(Dataset entries)
★ ★ ★
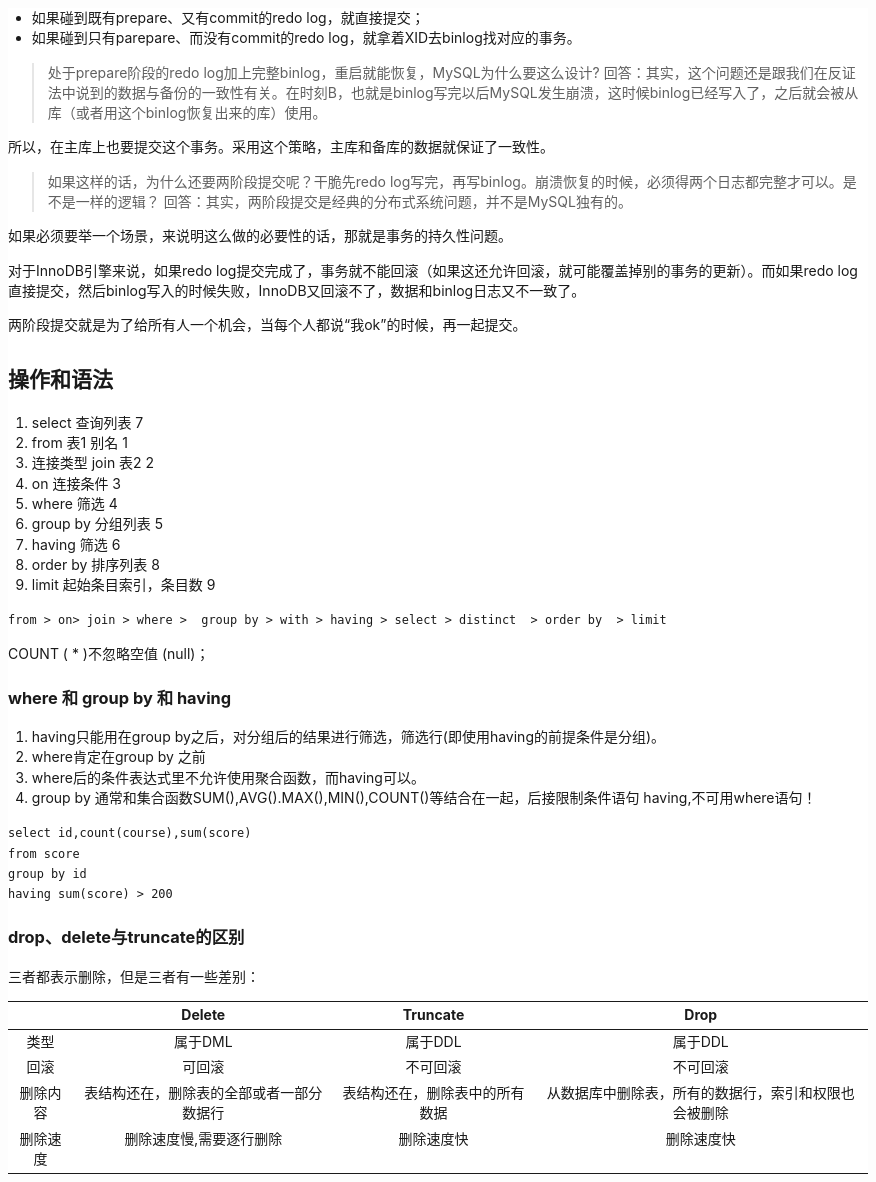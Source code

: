 - 如果碰到既有prepare、又有commit的redo log，就直接提交；
- 如果碰到只有parepare、而没有commit的redo log，就拿着XID去binlog找对应的事务。

>处于prepare阶段的redo log加上完整binlog，重启就能恢复，MySQL为什么要这么设计?
回答：其实，这个问题还是跟我们在反证法中说到的数据与备份的一致性有关。在时刻B，也就是binlog写完以后MySQL发生崩溃，这时候binlog已经写入了，之后就会被从库（或者用这个binlog恢复出来的库）使用。

所以，在主库上也要提交这个事务。采用这个策略，主库和备库的数据就保证了一致性。

>如果这样的话，为什么还要两阶段提交呢？干脆先redo log写完，再写binlog。崩溃恢复的时候，必须得两个日志都完整才可以。是不是一样的逻辑？
回答：其实，两阶段提交是经典的分布式系统问题，并不是MySQL独有的。

如果必须要举一个场景，来说明这么做的必要性的话，那就是事务的持久性问题。

对于InnoDB引擎来说，如果redo log提交完成了，事务就不能回滚（如果这还允许回滚，就可能覆盖掉别的事务的更新）。而如果redo log直接提交，然后binlog写入的时候失败，InnoDB又回滚不了，数据和binlog日志又不一致了。

两阶段提交就是为了给所有人一个机会，当每个人都说“我ok”的时候，再一起提交。


## 操作和语法
1. select 查询列表 7 
1. from 表1 别名 1 
1. 连接类型 join 表2 2 
1. on 连接条件 3 
1. where 筛选 4 
1. group by 分组列表 5 
1. having 筛选 6 
1. order by 排序列表 8 
1. limit 起始条目索引，条目数 9

```
from > on> join > where >  group by > with > having > select > distinct  > order by  > limit
```
COUNT ( * )不忽略空值  (null)；
### where 和 group by 和 having
1. having只能用在group by之后，对分组后的结果进行筛选，筛选行(即使用having的前提条件是分组)。
2. where肯定在group by 之前
3. where后的条件表达式里不允许使用聚合函数，而having可以。
4. group by 通常和集合函数SUM(),AVG().MAX(),MIN(),COUNT()等结合在一起，后接限制条件语句 having,不可用where语句！


```
select id,count(course),sum(score)
from score
group by id  
having sum(score) > 200
```



### drop、delete与truncate的区别

三者都表示删除，但是三者有一些差别：

|          |                  Delete                  |            Truncate            |                         Drop                         |
| :------: | :--------------------------------------: | :----------------------------: | :--------------------------------------------------: |
|   类型   |                 属于DML                  |            属于DDL             |                       属于DDL                        |
|   回滚   |                  可回滚                  |            不可回滚            |                       不可回滚                       |
| 删除内容 | 表结构还在，删除表的全部或者一部分数据行 | 表结构还在，删除表中的所有数据 | 从数据库中删除表，所有的数据行，索引和权限也会被删除 |
| 删除速度 |         删除速度慢,需要逐行删除          |           删除速度快           |                      删除速度快                      |
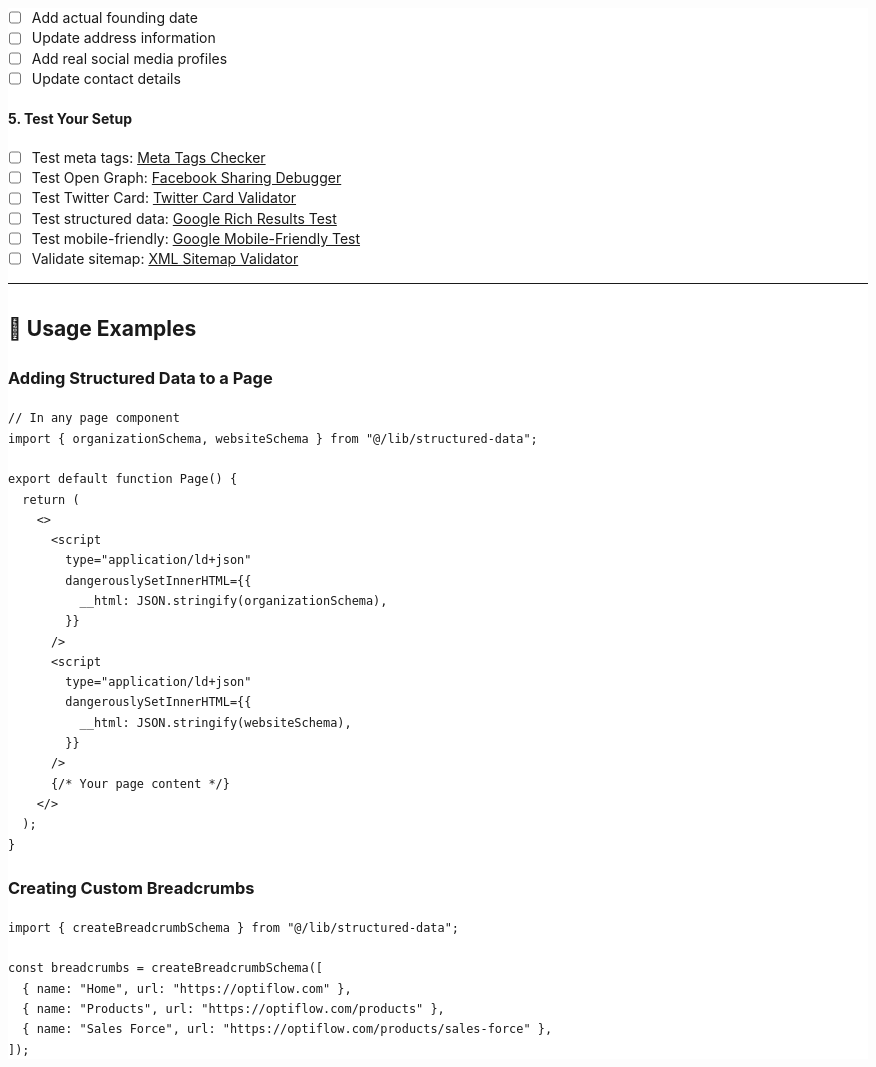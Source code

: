 - [ ] Add actual founding date
- [ ] Update address information
- [ ] Add real social media profiles
- [ ] Update contact details

#### 5. Test Your Setup

- [ ] Test meta tags: [Meta Tags Checker](https://metatags.io/)
- [ ] Test Open Graph: [Facebook Sharing Debugger](https://developers.facebook.com/tools/debug/)
- [ ] Test Twitter Card: [Twitter Card Validator](https://cards-dev.twitter.com/validator)
- [ ] Test structured data: [Google Rich Results Test](https://search.google.com/test/rich-results)
- [ ] Test mobile-friendly: [Google Mobile-Friendly Test](https://search.google.com/test/mobile-friendly)
- [ ] Validate sitemap: [XML Sitemap Validator](https://www.xml-sitemaps.com/validate-xml-sitemap.html)

---

## 🚀 Usage Examples

### Adding Structured Data to a Page

```tsx
// In any page component
import { organizationSchema, websiteSchema } from "@/lib/structured-data";

export default function Page() {
  return (
    <>
      <script
        type="application/ld+json"
        dangerouslySetInnerHTML={{
          __html: JSON.stringify(organizationSchema),
        }}
      />
      <script
        type="application/ld+json"
        dangerouslySetInnerHTML={{
          __html: JSON.stringify(websiteSchema),
        }}
      />
      {/* Your page content */}
    </>
  );
}
```

### Creating Custom Breadcrumbs

```tsx
import { createBreadcrumbSchema } from "@/lib/structured-data";

const breadcrumbs = createBreadcrumbSchema([
  { name: "Home", url: "https://optiflow.com" },
  { name: "Products", url: "https://optiflow.com/products" },
  { name: "Sales Force", url: "https://optiflow.com/products/sales-force" },
]);
```
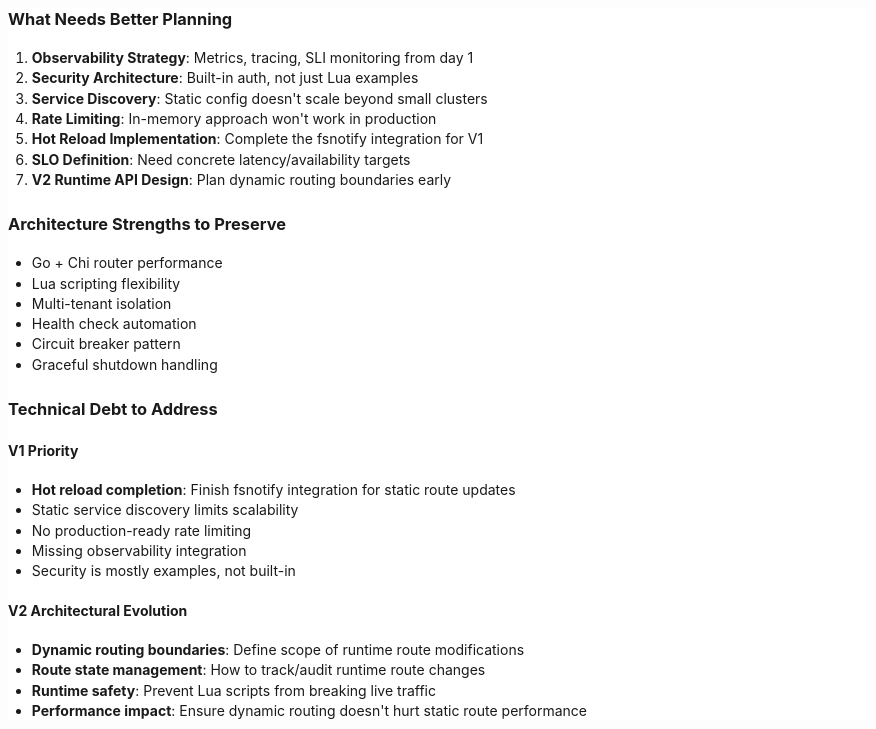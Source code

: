 ### What Needs Better Planning
1. **Observability Strategy**: Metrics, tracing, SLI monitoring from day 1
2. **Security Architecture**: Built-in auth, not just Lua examples
3. **Service Discovery**: Static config doesn't scale beyond small clusters
4. **Rate Limiting**: In-memory approach won't work in production
5. **Hot Reload Implementation**: Complete the fsnotify integration for V1
6. **SLO Definition**: Need concrete latency/availability targets
7. **V2 Runtime API Design**: Plan dynamic routing boundaries early

### Architecture Strengths to Preserve
- Go + Chi router performance
- Lua scripting flexibility  
- Multi-tenant isolation
- Health check automation
- Circuit breaker pattern
- Graceful shutdown handling

### Technical Debt to Address
#### V1 Priority
- **Hot reload completion**: Finish fsnotify integration for static route updates
- Static service discovery limits scalability  
- No production-ready rate limiting
- Missing observability integration
- Security is mostly examples, not built-in

#### V2 Architectural Evolution
- **Dynamic routing boundaries**: Define scope of runtime route modifications
- **Route state management**: How to track/audit runtime route changes
- **Runtime safety**: Prevent Lua scripts from breaking live traffic
- **Performance impact**: Ensure dynamic routing doesn't hurt static route performance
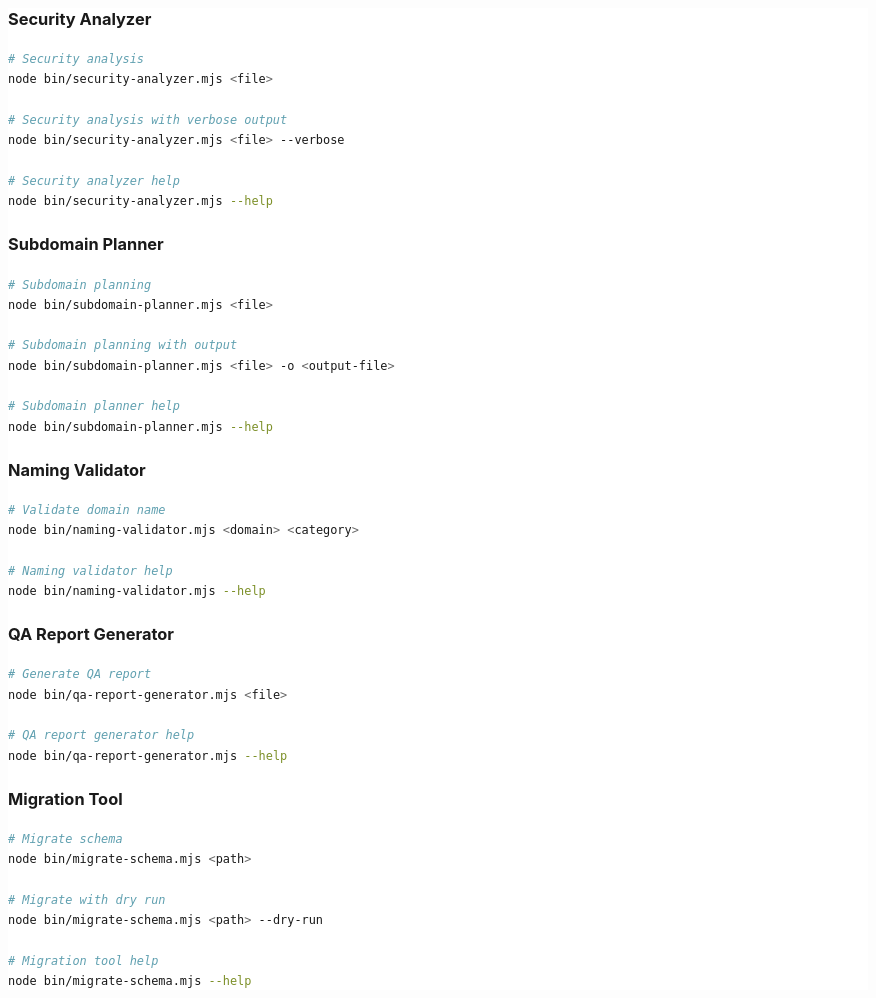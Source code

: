 ### Security Analyzer

```bash
# Security analysis
node bin/security-analyzer.mjs <file>

# Security analysis with verbose output
node bin/security-analyzer.mjs <file> --verbose

# Security analyzer help
node bin/security-analyzer.mjs --help
```

### Subdomain Planner

```bash
# Subdomain planning
node bin/subdomain-planner.mjs <file>

# Subdomain planning with output
node bin/subdomain-planner.mjs <file> -o <output-file>

# Subdomain planner help
node bin/subdomain-planner.mjs --help
```

### Naming Validator

```bash
# Validate domain name
node bin/naming-validator.mjs <domain> <category>

# Naming validator help
node bin/naming-validator.mjs --help
```

### QA Report Generator

```bash
# Generate QA report
node bin/qa-report-generator.mjs <file>

# QA report generator help
node bin/qa-report-generator.mjs --help
```

### Migration Tool

```bash
# Migrate schema
node bin/migrate-schema.mjs <path>

# Migrate with dry run
node bin/migrate-schema.mjs <path> --dry-run

# Migration tool help
node bin/migrate-schema.mjs --help
```
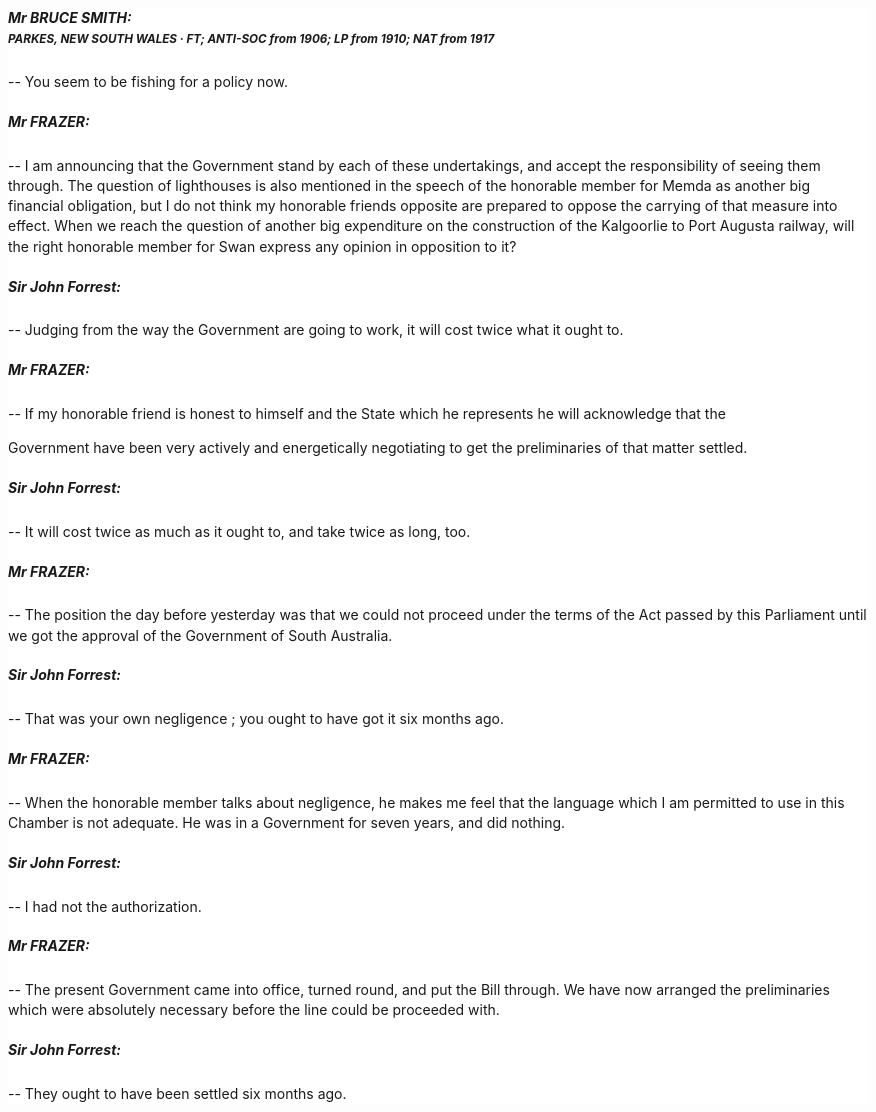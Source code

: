 ##### Mr BRUCE SMITH:<br><small class="text-muted">PARKES, NEW SOUTH WALES &middot; FT; ANTI-SOC from 1906; LP from 1910; NAT from 1917</small>

-- You seem to be fishing for a policy now. 

##### Mr FRAZER:

-- I am announcing that the Government stand by each of these undertakings, and accept the responsibility of seeing them through. The question of lighthouses is also mentioned in the speech of the honorable member for Memda as another big financial obligation, but I do not think my honorable friends opposite are prepared to oppose the carrying of that measure into effect. When we reach the question of another big expenditure on the construction of the Kalgoorlie to Port Augusta railway, will the right honorable member for Swan express any opinion in opposition to it? 

##### Sir John Forrest:

-- Judging from the way the Government are going to work, it will cost twice what it ought to. 

##### Mr FRAZER:

-- If my honorable friend  is honest to himself and the State which he represents he will acknowledge that the 

Government have been very actively and energetically negotiating to get the preliminaries of that matter settled. 

##### Sir John Forrest:

-- It will cost twice as much as it ought to, and take twice as long, too. 

##### Mr FRAZER:

-- The position the day before yesterday was that we could not proceed under the terms of the Act passed by this Parliament until we got the approval of the Government of South Australia. 

##### Sir John Forrest:

--  That was your own negligence ; you ought to have got it six months ago. 

##### Mr FRAZER:

-- When the honorable member talks about negligence, he makes me feel that the language which I am permitted to use in this Chamber is not adequate. He was in a Government for seven years, and did nothing. 

##### Sir John Forrest:

--  I had not the authorization. 

##### Mr FRAZER:

-- The present Government came into office, turned round, and put the Bill through. We have now arranged the preliminaries which were absolutely necessary before the line could be proceeded with. 

##### Sir John Forrest:

--  They ought to have been settled six months ago.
★ ★ ★
• WHAT IS NEEDED:
Copy out the lines above exactly, beginning at the one that contains "Needs Better Planning" and ending at the one that contains "5. **Hot Reload".

• PROBLEM SOLUTION:
: ### What Needs Better Planning
1. **Observability Strategy**: Metrics, tracing, SLI monitoring from day 1
2. **Security Architecture**: Built-in auth, not just Lua examples
3. **Service Discovery**: Static config doesn't scale beyond small clusters
4. **Rate Limiting**: In-memory approach won't work in production
5. **Hot Reload Implementation**: Complete the fsnotify integration for V1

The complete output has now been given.